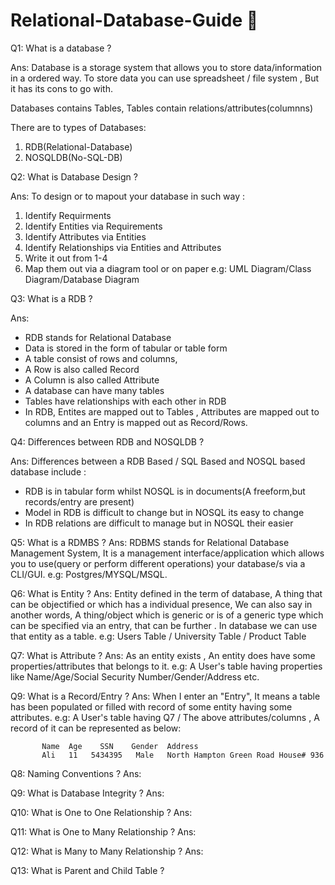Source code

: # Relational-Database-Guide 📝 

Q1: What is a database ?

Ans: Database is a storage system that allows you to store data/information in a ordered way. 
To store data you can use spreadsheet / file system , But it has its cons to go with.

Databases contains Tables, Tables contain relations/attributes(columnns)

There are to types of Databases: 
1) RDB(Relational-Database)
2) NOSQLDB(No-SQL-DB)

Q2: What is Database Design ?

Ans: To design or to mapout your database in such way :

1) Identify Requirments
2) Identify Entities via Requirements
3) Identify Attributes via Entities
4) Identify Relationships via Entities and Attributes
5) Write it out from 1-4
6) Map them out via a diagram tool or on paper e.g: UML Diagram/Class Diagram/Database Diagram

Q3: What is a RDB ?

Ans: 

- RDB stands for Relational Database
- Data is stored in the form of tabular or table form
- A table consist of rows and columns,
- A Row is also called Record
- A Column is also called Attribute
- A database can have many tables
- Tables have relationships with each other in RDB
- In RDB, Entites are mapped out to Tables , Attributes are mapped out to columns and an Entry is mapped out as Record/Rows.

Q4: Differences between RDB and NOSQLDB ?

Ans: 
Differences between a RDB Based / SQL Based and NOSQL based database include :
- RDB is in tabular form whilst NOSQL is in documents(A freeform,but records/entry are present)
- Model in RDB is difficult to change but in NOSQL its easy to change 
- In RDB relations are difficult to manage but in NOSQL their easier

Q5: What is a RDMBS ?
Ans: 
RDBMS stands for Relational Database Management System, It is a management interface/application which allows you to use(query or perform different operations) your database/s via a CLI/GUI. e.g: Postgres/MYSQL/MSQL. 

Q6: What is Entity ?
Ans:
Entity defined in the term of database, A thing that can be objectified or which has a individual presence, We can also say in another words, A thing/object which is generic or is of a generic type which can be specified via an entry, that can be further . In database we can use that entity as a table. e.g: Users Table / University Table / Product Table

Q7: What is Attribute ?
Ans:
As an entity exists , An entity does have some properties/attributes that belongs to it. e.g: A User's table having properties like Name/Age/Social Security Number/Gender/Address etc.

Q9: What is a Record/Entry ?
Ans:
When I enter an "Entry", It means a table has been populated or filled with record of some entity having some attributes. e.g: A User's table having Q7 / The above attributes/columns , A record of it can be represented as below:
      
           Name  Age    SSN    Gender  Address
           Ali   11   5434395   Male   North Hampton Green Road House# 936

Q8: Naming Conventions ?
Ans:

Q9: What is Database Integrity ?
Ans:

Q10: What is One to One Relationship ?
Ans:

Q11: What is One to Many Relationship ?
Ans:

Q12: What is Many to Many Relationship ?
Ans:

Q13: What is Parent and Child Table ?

------------------------------------

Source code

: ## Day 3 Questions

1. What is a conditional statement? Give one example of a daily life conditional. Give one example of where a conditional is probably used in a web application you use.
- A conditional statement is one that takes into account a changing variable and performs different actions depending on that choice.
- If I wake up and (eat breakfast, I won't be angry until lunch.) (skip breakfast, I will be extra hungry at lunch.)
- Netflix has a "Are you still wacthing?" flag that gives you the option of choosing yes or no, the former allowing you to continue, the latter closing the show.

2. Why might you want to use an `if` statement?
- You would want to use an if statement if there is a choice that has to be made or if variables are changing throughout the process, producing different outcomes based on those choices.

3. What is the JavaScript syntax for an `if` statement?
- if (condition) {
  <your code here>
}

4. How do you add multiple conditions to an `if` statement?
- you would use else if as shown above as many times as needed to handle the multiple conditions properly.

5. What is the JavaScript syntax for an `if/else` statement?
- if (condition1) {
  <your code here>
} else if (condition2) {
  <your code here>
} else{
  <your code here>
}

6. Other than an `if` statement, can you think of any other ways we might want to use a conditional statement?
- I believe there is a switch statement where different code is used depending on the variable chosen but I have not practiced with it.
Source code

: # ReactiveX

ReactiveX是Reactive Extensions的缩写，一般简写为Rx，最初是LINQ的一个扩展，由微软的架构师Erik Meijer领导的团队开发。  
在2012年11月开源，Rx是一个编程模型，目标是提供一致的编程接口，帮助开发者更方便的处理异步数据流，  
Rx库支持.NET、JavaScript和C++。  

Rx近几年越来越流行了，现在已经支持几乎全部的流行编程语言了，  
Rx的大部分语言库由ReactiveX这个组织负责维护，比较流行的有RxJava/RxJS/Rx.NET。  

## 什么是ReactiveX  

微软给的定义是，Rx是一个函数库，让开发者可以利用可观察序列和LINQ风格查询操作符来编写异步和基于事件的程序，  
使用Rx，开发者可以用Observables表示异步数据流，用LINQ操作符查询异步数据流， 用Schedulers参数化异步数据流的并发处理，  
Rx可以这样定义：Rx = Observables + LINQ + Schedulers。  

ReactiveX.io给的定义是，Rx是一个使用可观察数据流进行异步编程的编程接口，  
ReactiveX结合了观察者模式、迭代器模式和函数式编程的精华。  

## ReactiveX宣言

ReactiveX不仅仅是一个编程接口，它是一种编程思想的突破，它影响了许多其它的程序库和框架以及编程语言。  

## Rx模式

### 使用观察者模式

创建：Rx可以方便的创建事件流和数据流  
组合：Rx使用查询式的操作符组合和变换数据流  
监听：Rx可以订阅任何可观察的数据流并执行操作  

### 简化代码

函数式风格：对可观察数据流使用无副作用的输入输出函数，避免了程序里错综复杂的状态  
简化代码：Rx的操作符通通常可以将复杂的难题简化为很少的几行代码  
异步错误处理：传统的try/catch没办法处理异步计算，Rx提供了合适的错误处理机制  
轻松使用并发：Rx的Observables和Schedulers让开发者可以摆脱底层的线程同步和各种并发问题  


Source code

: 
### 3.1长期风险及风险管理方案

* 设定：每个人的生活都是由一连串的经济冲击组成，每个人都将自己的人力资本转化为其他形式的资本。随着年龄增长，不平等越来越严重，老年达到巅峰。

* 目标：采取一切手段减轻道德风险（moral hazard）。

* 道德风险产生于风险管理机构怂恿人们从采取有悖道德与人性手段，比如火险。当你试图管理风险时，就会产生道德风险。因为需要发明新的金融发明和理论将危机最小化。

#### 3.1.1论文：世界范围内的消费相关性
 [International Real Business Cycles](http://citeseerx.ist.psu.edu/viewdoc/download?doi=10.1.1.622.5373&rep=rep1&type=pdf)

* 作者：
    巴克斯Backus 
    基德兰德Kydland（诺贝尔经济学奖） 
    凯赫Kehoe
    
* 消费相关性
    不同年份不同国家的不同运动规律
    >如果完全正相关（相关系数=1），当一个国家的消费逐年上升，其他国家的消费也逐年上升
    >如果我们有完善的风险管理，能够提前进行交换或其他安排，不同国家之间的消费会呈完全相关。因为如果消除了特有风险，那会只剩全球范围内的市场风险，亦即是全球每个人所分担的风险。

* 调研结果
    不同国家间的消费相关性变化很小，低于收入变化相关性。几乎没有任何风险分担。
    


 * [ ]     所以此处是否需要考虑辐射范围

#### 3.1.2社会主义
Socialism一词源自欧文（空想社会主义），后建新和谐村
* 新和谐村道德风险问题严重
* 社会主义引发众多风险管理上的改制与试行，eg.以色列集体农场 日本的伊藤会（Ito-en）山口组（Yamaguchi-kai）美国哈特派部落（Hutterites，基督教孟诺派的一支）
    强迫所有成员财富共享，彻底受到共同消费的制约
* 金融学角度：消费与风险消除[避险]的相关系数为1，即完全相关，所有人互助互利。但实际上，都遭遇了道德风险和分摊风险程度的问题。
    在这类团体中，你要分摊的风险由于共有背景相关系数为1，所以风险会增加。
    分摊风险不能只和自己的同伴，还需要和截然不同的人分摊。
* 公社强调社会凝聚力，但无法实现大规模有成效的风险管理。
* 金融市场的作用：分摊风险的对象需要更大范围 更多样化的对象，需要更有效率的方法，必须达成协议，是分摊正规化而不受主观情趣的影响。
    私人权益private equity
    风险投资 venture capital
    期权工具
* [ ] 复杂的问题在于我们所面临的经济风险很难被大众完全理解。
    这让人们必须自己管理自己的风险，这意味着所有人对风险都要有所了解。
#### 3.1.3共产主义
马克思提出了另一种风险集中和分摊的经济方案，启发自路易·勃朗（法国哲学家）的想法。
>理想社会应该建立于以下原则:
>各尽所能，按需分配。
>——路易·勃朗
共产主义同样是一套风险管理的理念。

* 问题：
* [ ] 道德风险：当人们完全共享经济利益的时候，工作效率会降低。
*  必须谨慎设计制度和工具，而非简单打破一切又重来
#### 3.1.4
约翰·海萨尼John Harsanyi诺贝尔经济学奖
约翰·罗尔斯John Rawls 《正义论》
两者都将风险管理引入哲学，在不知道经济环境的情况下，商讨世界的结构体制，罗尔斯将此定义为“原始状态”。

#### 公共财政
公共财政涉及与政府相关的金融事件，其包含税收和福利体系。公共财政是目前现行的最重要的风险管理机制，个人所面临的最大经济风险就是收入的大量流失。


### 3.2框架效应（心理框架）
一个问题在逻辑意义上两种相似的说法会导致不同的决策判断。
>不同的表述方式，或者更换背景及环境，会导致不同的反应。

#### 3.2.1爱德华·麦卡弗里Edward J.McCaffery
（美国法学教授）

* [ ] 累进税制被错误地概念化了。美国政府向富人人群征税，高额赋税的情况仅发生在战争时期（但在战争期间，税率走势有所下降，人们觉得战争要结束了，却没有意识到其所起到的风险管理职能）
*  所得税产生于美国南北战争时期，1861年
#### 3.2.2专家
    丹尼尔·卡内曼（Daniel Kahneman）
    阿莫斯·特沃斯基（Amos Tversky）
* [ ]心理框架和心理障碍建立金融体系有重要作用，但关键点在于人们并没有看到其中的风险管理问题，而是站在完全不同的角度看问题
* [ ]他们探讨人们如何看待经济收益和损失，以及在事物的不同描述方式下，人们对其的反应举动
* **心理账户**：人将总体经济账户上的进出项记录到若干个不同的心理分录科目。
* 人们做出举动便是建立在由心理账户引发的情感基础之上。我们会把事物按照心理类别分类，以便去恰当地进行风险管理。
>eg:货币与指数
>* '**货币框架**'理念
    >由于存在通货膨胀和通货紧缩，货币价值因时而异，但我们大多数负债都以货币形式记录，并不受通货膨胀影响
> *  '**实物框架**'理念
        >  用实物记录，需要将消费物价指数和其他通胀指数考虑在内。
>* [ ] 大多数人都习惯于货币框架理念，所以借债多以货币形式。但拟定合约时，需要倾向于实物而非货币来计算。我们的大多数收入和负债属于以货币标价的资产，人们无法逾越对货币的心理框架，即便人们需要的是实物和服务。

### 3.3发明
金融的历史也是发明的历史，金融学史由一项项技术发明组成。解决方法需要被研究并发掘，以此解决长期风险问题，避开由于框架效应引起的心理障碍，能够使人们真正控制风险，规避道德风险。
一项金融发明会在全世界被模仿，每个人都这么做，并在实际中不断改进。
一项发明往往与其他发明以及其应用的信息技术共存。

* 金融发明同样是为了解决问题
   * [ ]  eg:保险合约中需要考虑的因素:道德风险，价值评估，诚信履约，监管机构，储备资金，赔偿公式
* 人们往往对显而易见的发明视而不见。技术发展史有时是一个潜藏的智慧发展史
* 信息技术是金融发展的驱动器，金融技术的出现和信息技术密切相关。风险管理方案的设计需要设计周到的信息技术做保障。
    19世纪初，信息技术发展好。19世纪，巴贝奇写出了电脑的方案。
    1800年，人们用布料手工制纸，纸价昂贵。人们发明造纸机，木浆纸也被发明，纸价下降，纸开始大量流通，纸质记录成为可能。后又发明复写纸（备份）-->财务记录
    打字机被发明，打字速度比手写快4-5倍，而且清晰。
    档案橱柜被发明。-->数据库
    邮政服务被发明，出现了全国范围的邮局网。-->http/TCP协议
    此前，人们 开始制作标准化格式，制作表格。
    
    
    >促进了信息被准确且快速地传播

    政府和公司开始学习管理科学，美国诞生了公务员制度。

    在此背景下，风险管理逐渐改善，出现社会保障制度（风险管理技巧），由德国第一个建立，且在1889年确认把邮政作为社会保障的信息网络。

------------------------------------

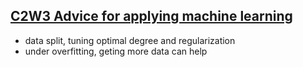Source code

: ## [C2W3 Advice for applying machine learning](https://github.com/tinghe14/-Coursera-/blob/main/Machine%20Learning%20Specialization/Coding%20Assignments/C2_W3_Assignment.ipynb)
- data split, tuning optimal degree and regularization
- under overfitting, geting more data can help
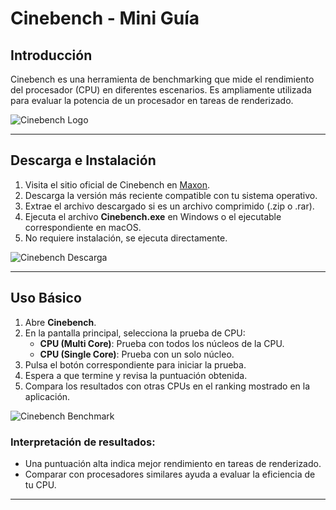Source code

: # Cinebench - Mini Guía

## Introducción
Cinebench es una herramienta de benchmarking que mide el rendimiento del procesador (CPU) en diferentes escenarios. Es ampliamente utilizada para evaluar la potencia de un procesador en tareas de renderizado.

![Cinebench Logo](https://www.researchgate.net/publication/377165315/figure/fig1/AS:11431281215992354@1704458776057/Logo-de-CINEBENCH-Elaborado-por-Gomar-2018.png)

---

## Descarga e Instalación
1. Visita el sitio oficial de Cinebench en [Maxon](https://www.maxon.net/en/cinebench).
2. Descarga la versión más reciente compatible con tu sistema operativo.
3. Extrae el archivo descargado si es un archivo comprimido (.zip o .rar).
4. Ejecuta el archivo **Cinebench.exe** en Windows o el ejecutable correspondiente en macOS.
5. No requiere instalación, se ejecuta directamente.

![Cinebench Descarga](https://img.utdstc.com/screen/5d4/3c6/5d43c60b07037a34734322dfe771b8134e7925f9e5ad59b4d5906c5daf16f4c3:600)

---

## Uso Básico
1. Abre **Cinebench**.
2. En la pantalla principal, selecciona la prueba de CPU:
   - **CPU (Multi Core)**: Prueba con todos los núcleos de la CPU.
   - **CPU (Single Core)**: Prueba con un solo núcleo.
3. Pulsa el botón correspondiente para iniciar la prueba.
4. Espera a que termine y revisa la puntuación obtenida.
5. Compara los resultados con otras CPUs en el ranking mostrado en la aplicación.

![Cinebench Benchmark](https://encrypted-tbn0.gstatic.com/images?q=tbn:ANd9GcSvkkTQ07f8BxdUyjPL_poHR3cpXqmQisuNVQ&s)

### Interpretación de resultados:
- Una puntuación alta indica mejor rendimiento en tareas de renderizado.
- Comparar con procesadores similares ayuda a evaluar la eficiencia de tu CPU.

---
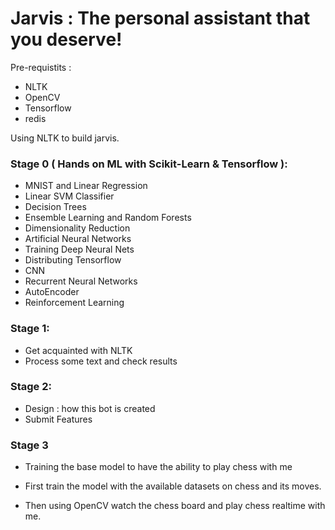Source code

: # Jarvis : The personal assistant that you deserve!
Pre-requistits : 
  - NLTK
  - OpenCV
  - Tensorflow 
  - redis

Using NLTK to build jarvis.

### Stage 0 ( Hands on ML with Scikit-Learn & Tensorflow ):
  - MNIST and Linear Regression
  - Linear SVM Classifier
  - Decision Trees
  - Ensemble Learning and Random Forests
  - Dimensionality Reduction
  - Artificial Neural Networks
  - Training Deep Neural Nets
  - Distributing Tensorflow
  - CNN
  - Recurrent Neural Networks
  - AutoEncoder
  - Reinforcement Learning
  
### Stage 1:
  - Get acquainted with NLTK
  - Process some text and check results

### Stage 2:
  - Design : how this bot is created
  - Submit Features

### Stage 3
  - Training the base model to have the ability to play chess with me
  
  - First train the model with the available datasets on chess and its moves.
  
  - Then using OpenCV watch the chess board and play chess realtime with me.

------------------------------------

**WHAT YOU WILL DO**
Both end lines included, restate word for word the lines above from the line with "# Relational-Database-Guide 📝" to the line with "- A Row is also called Record", and nothing else.

**REPLY**
: # Relational-Database-Guide 📝 

Q1: What is a database ?

Ans: Database is a storage system that allows you to store data/information in a ordered way. 
To store data you can use spreadsheet / file system , But it has its cons to go with.

Databases contains Tables, Tables contain relations/attributes(columnns)

There are to types of Databases: 
1) RDB(Relational-Database)
2) NOSQLDB(No-SQL-DB)

Q2: What is Database Design ?

Ans: To design or to mapout your database in such way :

1) Identify Requirments
2) Identify Entities via Requirements
3) Identify Attributes via Entities
4) Identify Relationships via Entities and Attributes
5) Write it out from 1-4
6) Map them out via a diagram tool or on paper e.g: UML Diagram/Class Diagram/Database Diagram

Q3: What is a RDB ?

Ans: 

- RDB stands for Relational Database
- Data is stored in the form of tabular or table form
- A table consist of rows and columns,
- A Row is also called Record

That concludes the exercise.